The attackers also leverage the OAuth authentication standard to maintain access to applications even if they lose access to the initially compromised account, they said.
The researchers describe several attacks that abused OAuth in novel ways.
In most cases, a compromised account did not have multifactor authentication enabled, making it an easy target for attackers that used tactics like credential stuffing, phishing, and reverse proxy phishing to gain access to an account for malicious purposes.
Using and Abusing OAuth Microsoft Threat Intelligence researchers observed three specific attack types - cryptomining, business email compromise/phishing, and password spraying/spamming - that abused OAuth to conduct malicious activity in various ways.
In one vector employed by the threat actor that Microsoft tracks as Storm-1283, attackers used a compromised Azure user account to create an OAuth application and deploy virtual machines for cryptomining.
Targeted organizations incurred compute fees ranging from $10,000 to $1.5 million from the malicious activity, in which the attackers returned to the account to deploy more cryptomining VMs after setting up the initial attack.
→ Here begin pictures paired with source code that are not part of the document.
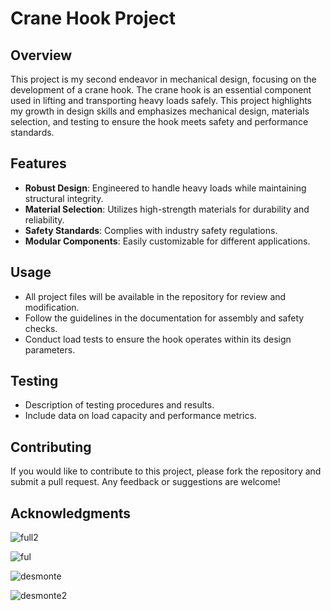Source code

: # Crane Hook Project

## Overview
This project is my second endeavor in mechanical design, focusing on the development of a crane hook. The crane hook is an essential component used in lifting and transporting heavy loads safely. This project highlights my growth in design skills and emphasizes mechanical design, materials selection, and testing to ensure the hook meets safety and performance standards.

## Features
- **Robust Design**: Engineered to handle heavy loads while maintaining structural integrity.
- **Material Selection**: Utilizes high-strength materials for durability and reliability.
- **Safety Standards**: Complies with industry safety regulations.
- **Modular Components**: Easily customizable for different applications.

## Usage
- All project files will be available in the repository for review and modification.
- Follow the guidelines in the documentation for assembly and safety checks.
- Conduct load tests to ensure the hook operates within its design parameters.

## Testing
- Description of testing procedures and results.
- Include data on load capacity and performance metrics.

## Contributing
If you would like to contribute to this project, please fork the repository and submit a pull request. Any feedback or suggestions are welcome!

## Acknowledgments
![full2](https://github.com/user-attachments/assets/dff58cab-23a0-427a-ae22-721ddd217383)

![ful](https://github.com/user-attachments/assets/1f3eb1b9-7102-4f44-806f-1d9642423b86)

![desmonte](https://github.com/user-attachments/assets/7455d53f-7a16-4211-830b-aa7d1dcd3186)

![desmonte2](https://github.com/user-attachments/assets/92d51e2b-b73e-4dfd-8043-f962d7f85769)
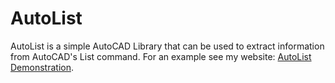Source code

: # AutoList
AutoList is a simple AutoCAD Library that can be used to extract information from AutoCAD's List command.
For an example see my website: <a href="https://adamssite.azurewebsites.net/Home/AutoList">AutoList Demonstration</a>.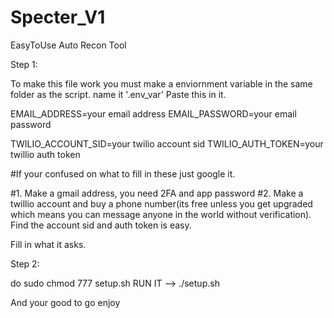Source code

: # Specter_V1
EasyToUse Auto Recon Tool

Step 1:

To make this file work you must make a enviornment variable in the same folder as the script. name it '.env_var'
Paste this in it.



EMAIL_ADDRESS=your email address
EMAIL_PASSWORD=your email password

TWILIO_ACCOUNT_SID=your twilio account sid
TWILIO_AUTH_TOKEN=your twillio auth token

#If your confused on what to fill in these just google it.

#1. Make a gmail address, you need 2FA and app password
#2. Make a twillio account and buy a phone number(its free unless you get upgraded which means you can message anyone in the world without verification). Find the account sid and auth token is easy.

Fill in what it asks.

Step 2:

do sudo chmod 777 setup.sh
RUN IT --> ./setup.sh

And your good to go enjoy 
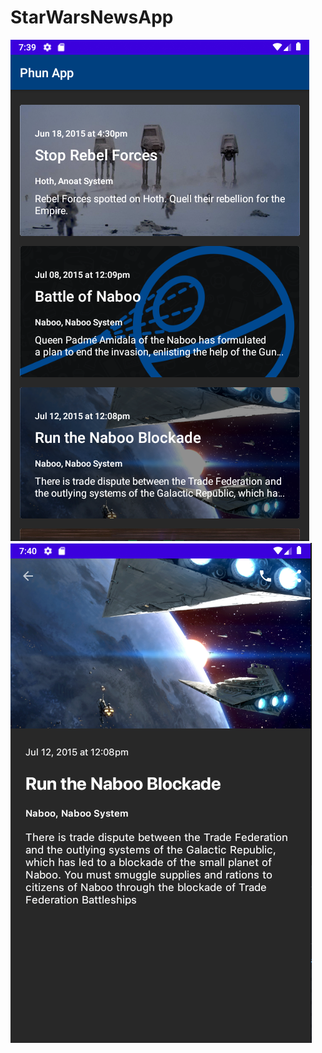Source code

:# StarWarsNewsApp
![Image](https://github.com/jmora13/StarWarsNewsApp/blob/master/star_wars_pic1.PNG?raw=true)
![Image](https://github.com/jmora13/StarWarsNewsApp/blob/master/star_wars_pic2.PNG?raw=true)
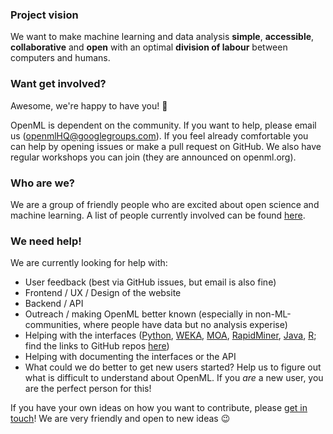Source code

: ### Project vision
We want to make machine learning and data analysis **simple**, **accessible**, **collaborative** and **open** with an optimal **division of labour** between computers and humans. 

### Want get involved?
Awesome, we're happy to have you! :tada: 

OpenML is dependent on the community. If you want to help, please email us (openmlHQ@googlegroups.com). If you feel already comfortable you can help by opening issues or make a pull request on GitHub. We also have regular workshops you can join (they are announced on openml.org).

### Who are we?
We are a group of friendly people who are excited about open science and machine learning. A list of people currently involved can be found [here](https://www.openml.org/contact).

### We need help!
We are currently looking for help with:
* User feedback (best via GitHub issues, but email is also fine)
* Frontend / UX / Design of the website 
* Backend / API 
* Outreach / making OpenML better known (especially in non-ML-communities, where people have data but no analysis experise)
* Helping with the interfaces ([Python](https://www.openml.org/#python), [WEKA](https://www.openml.org/#WEKA), [MOA](https://www.openml.org/#plugin_moa), [RapidMiner](https://www.openml.org/#plugin_rm), [Java](https://www.openml.org/#java), [R](https://www.openml.org/#r); find the links to GitHub repos [here](https://github.com/openml/OpenML/wiki))
* Helping with documenting the interfaces or the API
* What could we do better to get new users started? Help us to figure out what is difficult to understand about OpenML. If you *are* a new user, you are the perfect person for this!

If you have your own ideas on how you want to contribute, please [get in touch](https://github.com/openml/OpenML/wiki/Communication-Channels)! We are very friendly and open to new ideas :wink: 


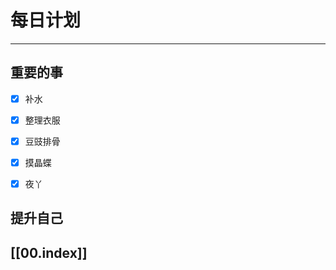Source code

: 
# 每日计划
---
## 重要的事

- [x] 补水
- [x] 整理衣服
- [x] 豆豉排骨
- [x] 摸晶蝶
- [x] 夜丫



## 提升自己

  



## [[00.index]]










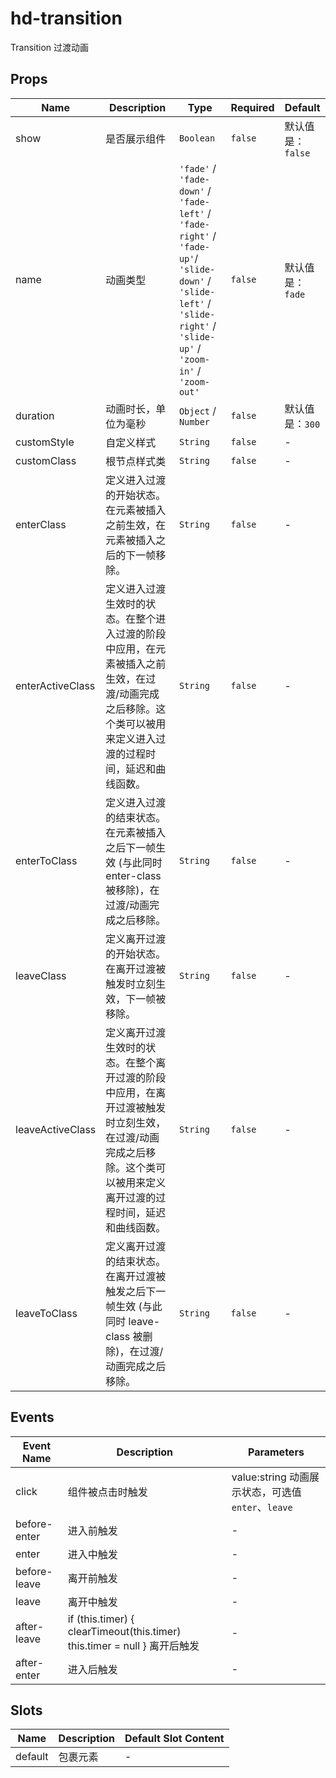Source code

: # hd-transition

Transition 过渡动画

## Props

<!-- @vuese:hd-transition:props:start -->
|Name|Description|Type|Required|Default|
|---|---|---|---|---|
|show|是否展示组件|`Boolean`|`false`|默认值是：`false`|
|name|动画类型|`'fade'` / `'fade-down'` / `'fade-left'` / `'fade-right'` / `'fade-up'`/ `'slide-down'` / `'slide-left'` / `'slide-right'` / `'slide-up'` / `'zoom-in'` / `'zoom-out'` |`false`|默认值是：`fade`|
|duration|动画时长，单位为毫秒|`Object` /  `Number`|`false`|默认值是：`300`|
|customStyle|自定义样式|`String`|`false`|-|
|customClass|根节点样式类|`String`|`false`|-|
|enterClass|定义进入过渡的开始状态。在元素被插入之前生效，在元素被插入之后的下一帧移除。|`String`|`false`|-|
|enterActiveClass|定义进入过渡生效时的状态。在整个进入过渡的阶段中应用，在元素被插入之前生效，在过渡/动画完成之后移除。这个类可以被用来定义进入过渡的过程时间，延迟和曲线函数。|`String`|`false`|-|
|enterToClass|定义进入过渡的结束状态。在元素被插入之后下一帧生效 (与此同时 enter-class 被移除)，在过渡/动画完成之后移除。|`String`|`false`|-|
|leaveClass|定义离开过渡的开始状态。在离开过渡被触发时立刻生效，下一帧被移除。|`String`|`false`|-|
|leaveActiveClass|定义离开过渡生效时的状态。在整个离开过渡的阶段中应用，在离开过渡被触发时立刻生效，在过渡/动画完成之后移除。这个类可以被用来定义离开过渡的过程时间，延迟和曲线函数。|`String`|`false`|-|
|leaveToClass|定义离开过渡的结束状态。在离开过渡被触发之后下一帧生效 (与此同时 leave-class 被删除)，在过渡/动画完成之后移除。|`String`|`false`|-|

<!-- @vuese:hd-transition:props:end -->


## Events

<!-- @vuese:hd-transition:events:start -->
|Event Name|Description|Parameters|
|---|---|---|
|click|组件被点击时触发|value:string 动画展示状态，可选值`enter`、`leave`|
|before-enter|进入前触发|-|
|enter|进入中触发|-|
|before-leave|离开前触发|-|
|leave|离开中触发|-|
|after-leave|if (this.timer) { clearTimeout(this.timer) this.timer = null } 离开后触发|-|
|after-enter|进入后触发|-|

<!-- @vuese:hd-transition:events:end -->


## Slots

<!-- @vuese:hd-transition:slots:start -->
|Name|Description|Default Slot Content|
|---|---|---|
|default|包裹元素|-|

<!-- @vuese:hd-transition:slots:end -->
Attackers also compromised user accounts to create OAuth applications for BEC and phishing attacks, with the researchers observing a threat actor compromising user accounts and creating OAuth applications to maintain persistence and launch email phishing activity.
In this vector, the attacker used an adversary-in-the-middle phishing kit to send a significant number of emails with varying subject lines and URLs to target user accounts in multiple organizations with a malicious URL that leads to a proxy server facilitating a genuine authentication process.
If a user takes the bait and logs in, the threat actor then stole the token from the user's session cookie and later used it to perform session cookie replay activity.
In other cases, instead of BEC reconnaissance, the threat actor created multitenant OAuth applications following its replay of stolen session cookies, using the apps to maintain persistence, add new credentials, and then access the Microsoft Graph API resource to read emails or send phishing emails.
In a third unique attack, a threat actor that Microsoft tracks as Storm-1286 conducted large-scale spamming activity through password-spraying attacks to compromised user accounts.
The attackers compromised user accounts to create anywhere from one to three new OAuth applications in the targeted organization using Azure PowerShell or a Swagger Codegen-based client, granting consent to the applications that allowed control over the account mailbox, according to Microsoft Threat Intelligence.
From there, the attacker would send thousands of emails a day using the compromised user account and the organization domain.
MFA and Other Mitigations OAuth, in use since 2007, presents risk to organizations for various reasons, and there are a number of ways attackers can abuse it.
Security researchers have found flaws in its implementation that have exposed key online services platform such as Booking.com and others to attack.
Others have used malicious OAuth apps of their creation to compromise Microsoft Exchange servers.
A key step for organizations to reduce their attack surface when OAuth is in use is primarily by securing their identity infrastructure, according to Microsoft.
Another is enabling security defaults in deployed Microsoft applications, such as Azure Active Directory.